Date: 2009-02-19 06:21 am (UTC)
From: [identity profile] angelcityblues.livejournal.com
I hope you don't mind if I repost that.

Date: 2009-02-19 06:23 am (UTC)
ext_38905: (Default)
From: [identity profile] qthelights.livejournal.com
The problem though can also be blamed on universities/schools. As a tutor at uni I'm appalled at the standards I have to conform to when grading. Basically, no one can be failed unless they do nothing, absolutely nothing.

If they even hint at thinking, they'll get a distinction grade or above. The average is to be 75%, doesn't matter what class, what students, that's what it has to be.

If I were to mark the students work in a way I felt was appropriate? I'd be failing about a 3rd of the class. And i'm not a hard marker, trust me. Why should they bother to try when they know they'll do well anyway. I don't put stock in the theory i've been told by academics I work for, that standards change. Not this much they don't. A lot of these kids cannot write a sentence!!

Okay now i'm just ranting *g*. But seriously, it depresses me so much. It has meant that a degree here means almost nothing in a lot of instances.

Date: 2009-02-19 06:33 am (UTC)
From: [identity profile] darthhellokitty.livejournal.com
A lot of jobs that only required a high school diploma when my parents got started, now require a BA. It's a weird kind of inflation.

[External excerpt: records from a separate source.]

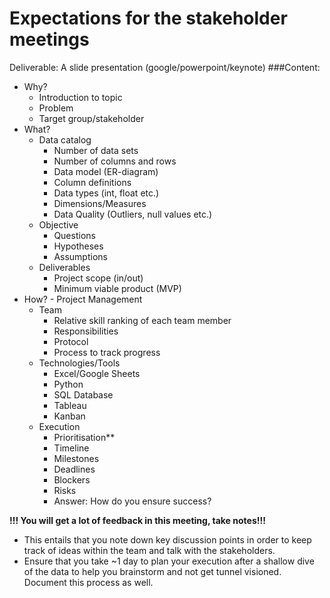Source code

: # __Expectations for the stakeholder meetings__
Deliverable: A slide presentation (google/powerpoint/keynote)
###Content:
* Why?
  * Introduction to topic
  * Problem
  * Target group/stakeholder
* What?
  * Data catalog
    * Number of data sets
    * Number of columns and rows
    * Data model (ER-diagram)
    * Column definitions
    * Data types (int, float etc.)
    * Dimensions/Measures
    * Data Quality (Outliers, null values etc.)
  * Objective
    * Questions
    * Hypotheses
    * Assumptions
  * Deliverables
    * Project scope (in/out)
    * Minimum viable product (MVP) 
* How? - Project Management
    * Team
      * Relative skill ranking of each team member
      * Responsibilities
      * Protocol
      * Process to track progress
  * Technologies/Tools
      * Excel/Google Sheets
      * Python
      * SQL Database
      * Tableau
      * Kanban
   * Execution
      * Prioritisation**
      * Timeline
      * Milestones
      * Deadlines
      * Blockers
      * Risks
      * Answer: How do you ensure success?

__!!! You will get a lot of feedback in this meeting, take notes!!!__ 
* This entails that you note down key discussion points in order to keep track of ideas within the team and talk with the stakeholders. 
* Ensure that you take ~1 day to plan your execution after a shallow dive of the data to help you brainstorm and not get tunnel visioned. Document this process as well.

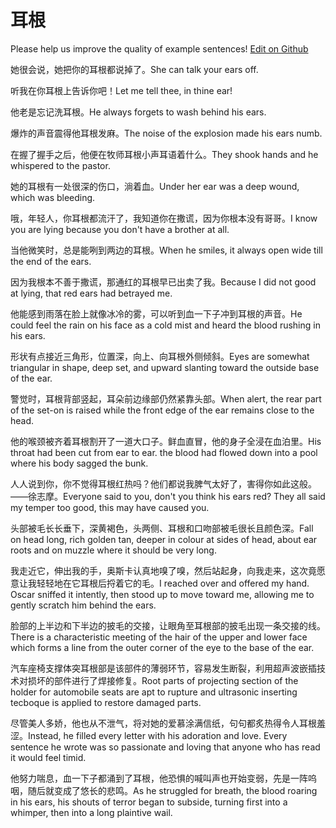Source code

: # 耳根

Please help us improve the quality of example sentences! [Edit on Github](https://github.com/jiyushe/jiyu-example-sentence-source/blob/main/chinese/ergen.md)

<p><span class="chinese">她很会说，她把你的耳根都说掉了。</span><span class="english">She can talk your ears off.</span></p>

<p><span class="chinese">听我在你耳根上告诉你吧！</span><span class="english">Let me tell thee, in thine ear!</span></p>

<p><span class="chinese">他老是忘记洗耳根。</span><span class="english">He always forgets to wash behind his ears.</span></p>

<p><span class="chinese">爆炸的声音震得他耳根发麻。</span><span class="english">The noise of the explosion made his ears numb.</span></p>

<p><span class="chinese">在握了握手之后，他便在牧师耳根小声耳语着什么。</span><span class="english">They shook hands and he whispered to the pastor.</span></p>

<p><span class="chinese">她的耳根有一处很深的伤口，淌着血。</span><span class="english">Under her ear was a deep wound, which was bleeding.</span></p>

<p><span class="chinese">哦，年轻人，你耳根都流汗了，我知道你在撒谎，因为你根本没有哥哥。</span><span class="english">I know you are lying because you don't have a brother at all.</span></p>

<p><span class="chinese">当他微笑时，总是能咧到两边的耳根。</span><span class="english">When he smiles, it always open wide till the end of the ears.</span></p>

<p><span class="chinese">因为我根本不善于撒谎，那通红的耳根早已出卖了我。</span><span class="english">Because I did not good at lying, that red ears had betrayed me.</span></p>

<p><span class="chinese">他能感到雨落在脸上就像冰冷的雾，可以听到血一下子冲到耳根的声音。</span><span class="english">He could feel the rain on his face as a cold mist and heard the blood rushing in his ears.</span></p>

<p><span class="chinese">形状有点接近三角形，位置深，向上、向耳根外侧倾斜。</span><span class="english">Eyes are somewhat triangular in shape, deep set, and upward slanting toward the outside base of the ear.</span></p>

<p><span class="chinese">警觉时，耳根背部竖起，耳朵前边缘部仍然紧靠头部。</span><span class="english">When alert, the rear part of the set-on is raised while the front edge of the ear remains close to the head.</span></p>

<p><span class="chinese">他的喉颈被齐着耳根割开了一道大口子。鲜血直冒，他的身子全浸在血泊里。</span><span class="english">His throat had been cut from ear to ear. the blood had flowed down into a pool where his body sagged the bunk.</span></p>

<p><span class="chinese">人人说到你，你不觉得耳根红热吗？他们都说我脾气太好了，害得你如此这般。——徐志摩。</span><span class="english">Everyone said to you, don't you think his ears red? They all said my temper too good, this may have caused you.</span></p>

<p><span class="chinese">头部被毛长长垂下，深黄褐色，头两侧、耳根和口吻部被毛很长且颜色深。</span><span class="english">Fall on head long, rich golden tan, deeper in colour at sides of head, about ear roots and on muzzle where it should be very long.</span></p>

<p><span class="chinese">我走近它，伸出我的手，奥斯卡认真地嗅了嗅，然后站起身，向我走来，这次竟愿意让我轻轻地在它耳根后捋着它的毛。</span><span class="english">I reached over and offered my hand. Oscar sniffed it intently, then stood up to move toward me, allowing me to gently scratch him behind the ears.</span></p>

<p><span class="chinese">脸部的上半边和下半边的披毛的交接，让眼角至耳根部的披毛出现一条交接的线。</span><span class="english">There is a characteristic meeting of the hair of the upper and lower face which forms a line from the outer corner of the eye to the base of the ear.</span></p>

<p><span class="chinese">汽车座椅支撑体突耳根部是该部件的薄弱环节，容易发生断裂，利用超声波嵌插技术对损坏的部件进行了焊接修复。</span><span class="english">Root parts of projecting section of the holder for automobile seats are apt to rupture and ultrasonic inserting tecboque is applied to restore damaged parts.</span></p>

<p><span class="chinese">尽管美人多娇，他也从不泄气，将对她的爱慕涂满信纸，句句都炙热得令人耳根羞涩。</span><span class="english">Instead, he filled every letter with his adoration and love. Every sentence he wrote was so passionate and loving that anyone who has read it would feel timid.</span></p>

<p><span class="chinese">他努力喘息，血一下子都涌到了耳根，他恐惧的喊叫声也开始变弱，先是一阵呜咽，随后就变成了悠长的悲鸣。</span><span class="english">As he struggled for breath, the blood roaring in his ears, his shouts of terror began to subside, turning first into a whimper, then into a long plaintive wail.</span></p>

Date: 2009-02-19 07:28 am (UTC)
From: [identity profile] ladyofthelog.livejournal.com
Yeah, I feel that this is part of the problem. There are a lot of jobs that really do not require the skills of a BA that a BA is required to perform. And there are a lot more people in college now than there ever have been in the past.

I have complicated feelings about the issue of grade inflation, but that may be because of where I go to school and how grading differs between disciplines.

Date: 2009-02-19 07:32 am (UTC)
From: [identity profile] ladyofthelog.livejournal.com
Perhaps part of this is that I have a non-terrible GPA despite never being at full brain power/academic function due to being ill for all of my college career. I mean, I guess I'm trying hard, at being not crazy and not sick. I am not really trying hard at my courses specifically. I don't know what this means in the context of grade inflation. Do I get good grades because I am smart and write well? Do I get good grades because my professors perceive me to be working hard? etc.

Date: 2009-02-19 02:50 pm (UTC)
From: [identity profile] hexkitten.livejournal.com
Off-topic, but I saw your user pic and almost squealed, "SAILOR JUPITER!"

Date: 2009-02-19 06:33 am (UTC)
From: [identity profile] drfardook.livejournal.com
This really irks me. One of the metrics that colleges are rated on is the rate at which their students enter grad school. I would like to see that metric change to the rate of students who make it through the first year of grad school without their professors kicking their asses to the curb.

Date: 2009-02-19 07:07 am (UTC)
From: [identity profile] laughingacademy.livejournal.com
"If your maximum effort can only be average in a teacher’s mind, then something is wrong."

Oh, so clearly the problem is the teacher's standards, not your performance. *eyeroll*
Edited Date: 2009-02-19 07:29 am (UTC)

This sense of entitlement

Date: 2009-02-19 07:24 am (UTC)
From: [identity profile] newwaytowrite.livejournal.com
has to filter through every aspect of latest bunch of new adults. It permeates their whole existence as a generation. Entitled to be considered special and unique. Entitled to start independent living (if they ever bother to move out) with all the accoutrements their parents worked at least twenty years to accumulate. Entitled to their post secondary education as long as they have paid their fees.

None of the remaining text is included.